■ PROBLEM ■
Reply with one number, the count of lines below that contain the string "target".

Collection entries
====================
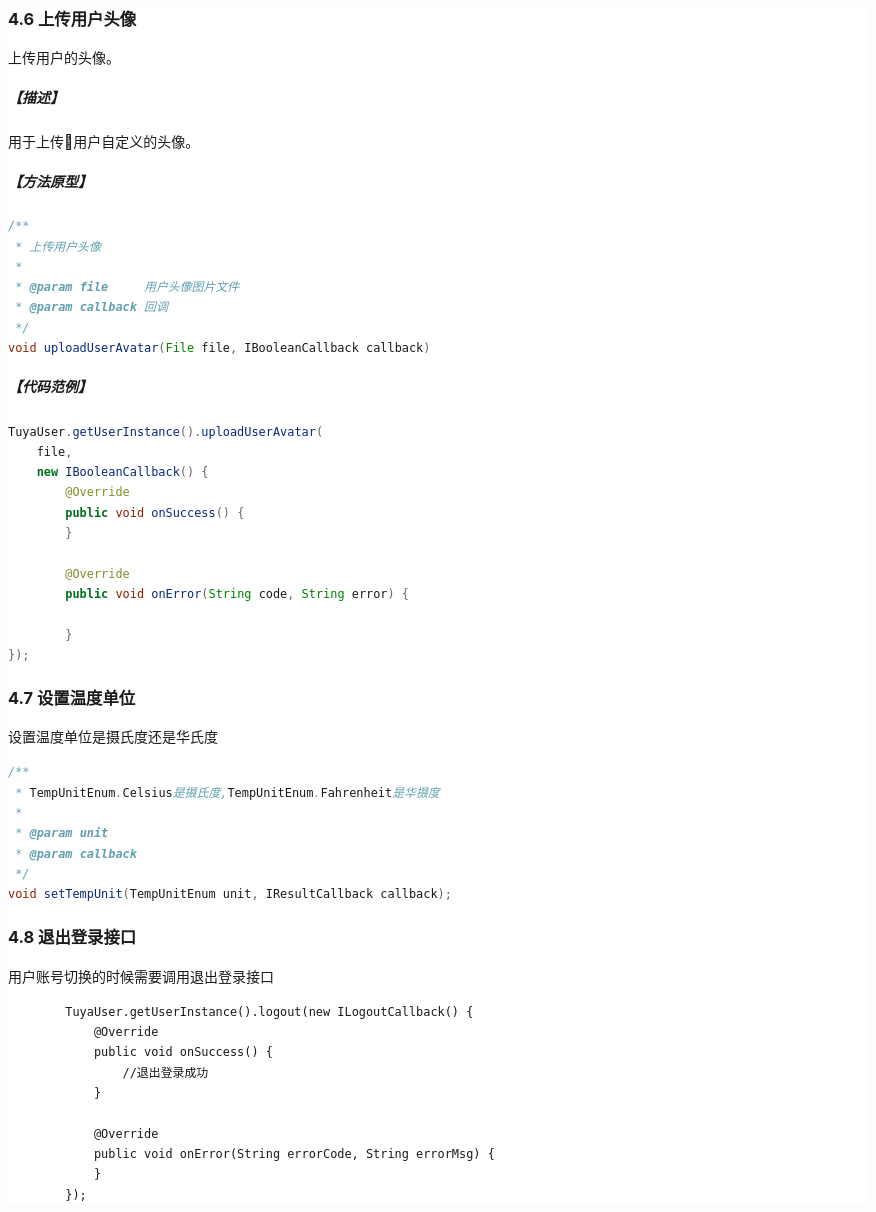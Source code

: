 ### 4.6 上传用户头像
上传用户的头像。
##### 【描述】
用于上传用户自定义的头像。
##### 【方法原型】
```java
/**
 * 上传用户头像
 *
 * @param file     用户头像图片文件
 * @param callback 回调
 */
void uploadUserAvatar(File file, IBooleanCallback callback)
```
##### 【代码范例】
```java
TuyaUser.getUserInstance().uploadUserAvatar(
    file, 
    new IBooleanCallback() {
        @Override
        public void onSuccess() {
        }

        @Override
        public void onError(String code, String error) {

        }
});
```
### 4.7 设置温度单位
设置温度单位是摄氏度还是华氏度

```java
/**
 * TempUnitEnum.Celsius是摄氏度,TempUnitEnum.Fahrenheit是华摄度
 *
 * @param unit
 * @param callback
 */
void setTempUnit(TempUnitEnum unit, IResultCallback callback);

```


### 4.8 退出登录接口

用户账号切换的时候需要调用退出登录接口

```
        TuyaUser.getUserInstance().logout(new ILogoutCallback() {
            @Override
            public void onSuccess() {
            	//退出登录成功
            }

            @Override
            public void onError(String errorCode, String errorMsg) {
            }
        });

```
====================
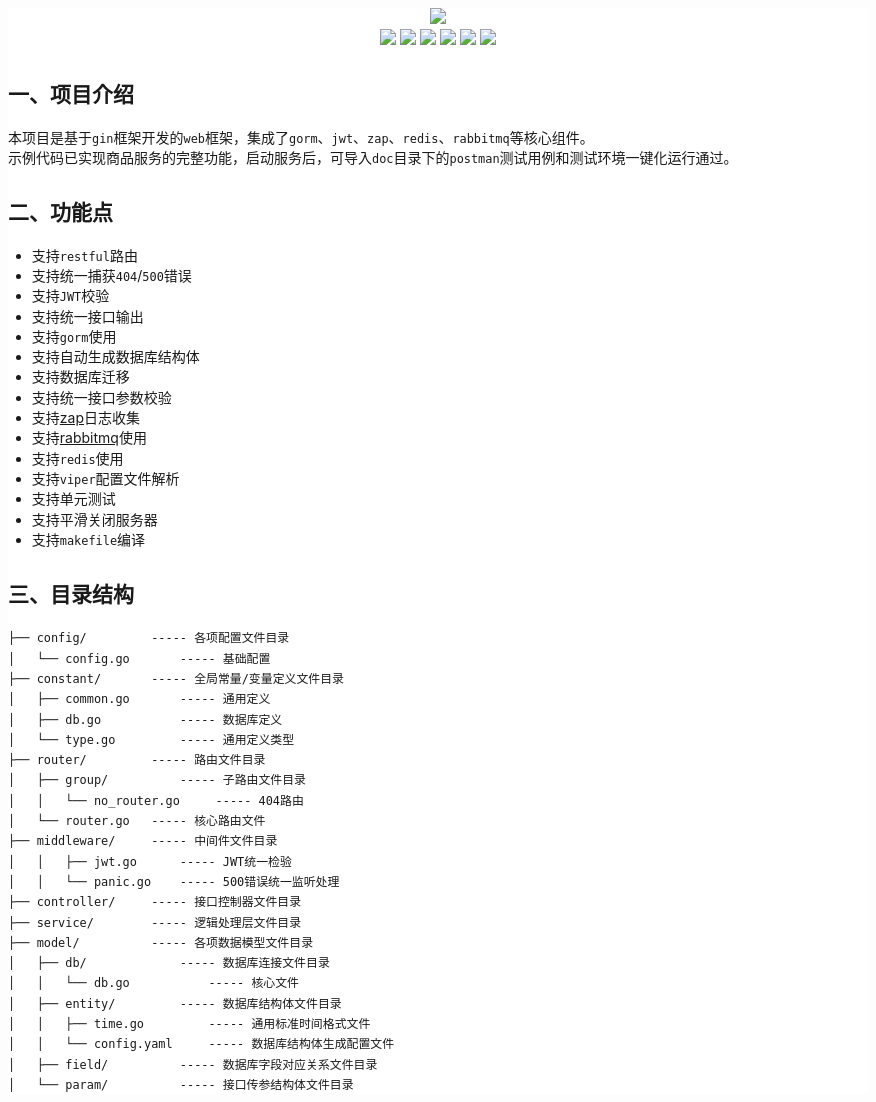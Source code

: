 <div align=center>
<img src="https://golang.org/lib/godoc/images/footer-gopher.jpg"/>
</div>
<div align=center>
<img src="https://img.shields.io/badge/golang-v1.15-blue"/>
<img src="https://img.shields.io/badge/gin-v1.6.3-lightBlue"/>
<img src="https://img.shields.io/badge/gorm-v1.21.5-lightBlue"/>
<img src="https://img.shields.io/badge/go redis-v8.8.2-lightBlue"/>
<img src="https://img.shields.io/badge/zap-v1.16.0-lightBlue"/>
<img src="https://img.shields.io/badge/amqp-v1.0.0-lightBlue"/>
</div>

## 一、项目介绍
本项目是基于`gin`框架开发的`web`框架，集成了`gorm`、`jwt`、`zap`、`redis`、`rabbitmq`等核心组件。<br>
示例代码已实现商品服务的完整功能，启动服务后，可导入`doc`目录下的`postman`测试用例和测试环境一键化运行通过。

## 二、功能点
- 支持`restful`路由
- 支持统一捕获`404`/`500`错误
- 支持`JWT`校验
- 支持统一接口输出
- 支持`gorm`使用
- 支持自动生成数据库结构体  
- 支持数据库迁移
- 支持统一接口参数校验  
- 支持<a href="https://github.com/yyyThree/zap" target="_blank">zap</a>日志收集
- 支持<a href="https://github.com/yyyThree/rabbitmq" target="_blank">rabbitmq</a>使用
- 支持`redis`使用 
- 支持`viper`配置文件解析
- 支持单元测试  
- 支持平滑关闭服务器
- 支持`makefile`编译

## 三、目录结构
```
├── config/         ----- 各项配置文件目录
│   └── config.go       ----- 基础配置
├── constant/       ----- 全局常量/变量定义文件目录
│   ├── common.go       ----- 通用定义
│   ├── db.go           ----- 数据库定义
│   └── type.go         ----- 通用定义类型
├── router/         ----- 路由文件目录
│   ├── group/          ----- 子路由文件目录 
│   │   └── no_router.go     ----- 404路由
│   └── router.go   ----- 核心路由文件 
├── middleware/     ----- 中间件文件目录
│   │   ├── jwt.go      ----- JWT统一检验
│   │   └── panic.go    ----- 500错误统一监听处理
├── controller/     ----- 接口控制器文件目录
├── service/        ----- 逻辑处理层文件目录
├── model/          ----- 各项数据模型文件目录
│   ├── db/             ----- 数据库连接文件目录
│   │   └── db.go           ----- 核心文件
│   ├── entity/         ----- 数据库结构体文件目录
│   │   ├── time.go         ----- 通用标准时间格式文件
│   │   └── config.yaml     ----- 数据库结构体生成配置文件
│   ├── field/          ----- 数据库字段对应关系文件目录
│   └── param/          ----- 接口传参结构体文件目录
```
====================
■ EXPECTED ANSWER ■
2